The thing you didn't know you wanted to know: complexity mostly amplifies whatever generalization you already have, while diversity is the only lever that buys you *new* coverage — but diversity is the one that silently decays under almost every standard training objective (RLHF, RL, self-improvement), and it only pays off if something downstream — search, a soundness check, real expertise — can select the good modes out of the variety you preserved.
Sources 10 notes
Quality drives in-distribution generalization, diversity enables out-of-distribution generalization, and complexity strengthens both. Current evaluation methods collapse these into a single quality metric, causing self-improvement loops to degrade through irreversible diversity loss.
LRMs don't break at complexity thresholds but at instance-novelty boundaries. Models fit instance-based patterns rather than generalizable algorithms, so any reasoning chain succeeds if trained on similar instances, regardless of length.

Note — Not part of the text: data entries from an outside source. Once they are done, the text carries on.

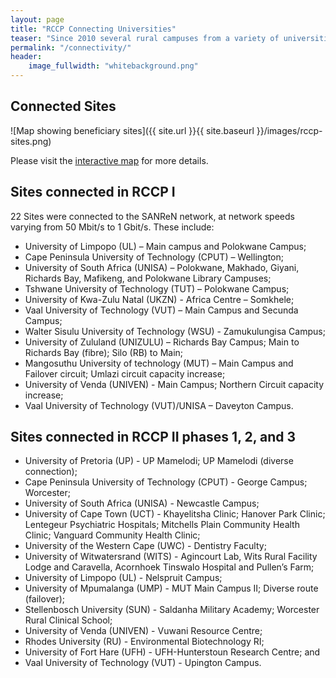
 ```yaml
---
layout: page
title: "RCCP Connecting Universities"
teaser: "Since 2010 several rural campuses from a variety of universities have benefited from the RCCP project. In 2018 the project <em>RCCP II</em> project team continues to connect universities in South Africa to the Internet. Learn more about the progress and plans."
permalink: "/connectivity/"
header:
    image_fullwidth: "whitebackground.png"
---
```


## Connected Sites

![Map showing beneficiary sites]({{ site.url }}{{ site.baseurl }}/images/rccp-sites.png)

Please visit the [interactive map](http://rpubs.com/anelda/rccp-sites) for more details.

## Sites connected in RCCP I

22 Sites were connected to the SANReN network, at network speeds varying from 50 Mbit/s to 1
Gbit/s. These include:

- University of Limpopo (UL) – Main campus and Polokwane Campus;
- Cape Peninsula University of Technology (CPUT) – Wellington;
- University of South Africa (UNISA) – Polokwane, Makhado, Giyani, Richards Bay, Mafikeng,
and Polokwane Library Campuses;
- Tshwane University of Technology (TUT) – Polokwane Campus;
- University of Kwa-Zulu Natal (UKZN) - Africa Centre – Somkhele;
- Vaal University of Technology (VUT) – Main Campus and Secunda Campus;
- Walter Sisulu University of Technology (WSU) - Zamukulungisa Campus;
- University of Zululand (UNIZULU) – Richards Bay Campus; Main to Richards Bay (fibre); Silo
(RB) to Main;
- Mangosuthu University of technology (MUT) – Main Campus and Failover circuit; Umlazi
circuit capacity increase;
- University of Venda (UNIVEN) - Main Campus; Northern Circuit capacity increase;
- Vaal University of Technology (VUT)/UNISA – Daveyton Campus.

## Sites connected in RCCP II phases 1, 2, and 3

- University of Pretoria (UP) - UP Mamelodi; UP Mamelodi (diverse connection);
- Cape Peninsula University of Technology (CPUT) - George Campus; Worcester;
- University of South Africa (UNISA) - Newcastle Campus;
- University of Cape Town (UCT) - Khayelitsha Clinic; Hanover Park Clinic; Lentegeur
Psychiatric Hospitals; Mitchells Plain Community Health Clinic; Vanguard Community Health
Clinic;
- University of the Western Cape (UWC) - Dentistry Faculty;
- University of Witwatersrand (WITS) - Agincourt Lab, Wits Rural Facility Lodge and Caravella,
Acornhoek Tinswalo Hospital and Pullen’s Farm;
- University of Limpopo (UL) - Nelspruit Campus;
- University of Mpumalanga (UMP) - MUT Main Campus II; Diverse route (failover);
- Stellenbosch University (SUN) - Saldanha Military Academy; Worcester Rural Clinical School;
- University of Venda (UNIVEN) - Vuwani Resource Centre;
- Rhodes University (RU) - Environmental Biotechnology RI;
- University of Fort Hare (UFH) - UFH-Hunterstoun Research Centre; and
- Vaal University of Technology (VUT) - Upington Campus.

RLHF reduces lexical-syntactic diversity in code generation but increases it in creative writing. The direction depends on what each domain incentivizes: code rewards convergence toward correct solutions, while creative writing rewards stylistic distinctiveness.
Controlled experiments show RL consistently amplifies one format distribution from pretraining within the first epoch while collapsing alternatives. The winning format depends on model scale, not necessarily performance, and is largely hidden when starting from proprietary pretrained models.
Research shows that for synthetic data generation, models around 500M parameters outperform larger ones in output diversity per sample. Larger models concentrate probability mass on preferred outputs, reducing the variety of distinct samples generated within a fixed budget.
Vector Policy Optimization trains models to emit varied competent solutions rather than converging to one answer. This unlocks search procedures like evolutionary algorithms to explore and combine modes, solving problems that entropy-collapsed policies cannot reach at all.
Step-level critique in the training loop counteracts tail narrowing and maintains solution diversity across self-training iterations. This training-time benefit—preventing premature convergence—is more fundamental than test-time accuracy gains.
INFINITY-CHAT analyzed 70+ models across 26K open-ended queries and found an "Artificial Hivemind" effect: models independently generate strikingly similar or identical responses due to overlapping training data and alignment procedures, undermining the diversity benefits of model ensembles.
Multi-agent teams substantially outperform solo ideation, but only when members possess genuine senior knowledge. Diverse teams without expertise underperform even a single competent agent, because cognitive stimulation without expertise triggers process losses instead of insight.
Sampling alone amplifies coverage but cannot select correct solutions. Reliable performance matching requires external soundness signals—tests, proofs, or type checks—that convert latent correct proposals into actual selections.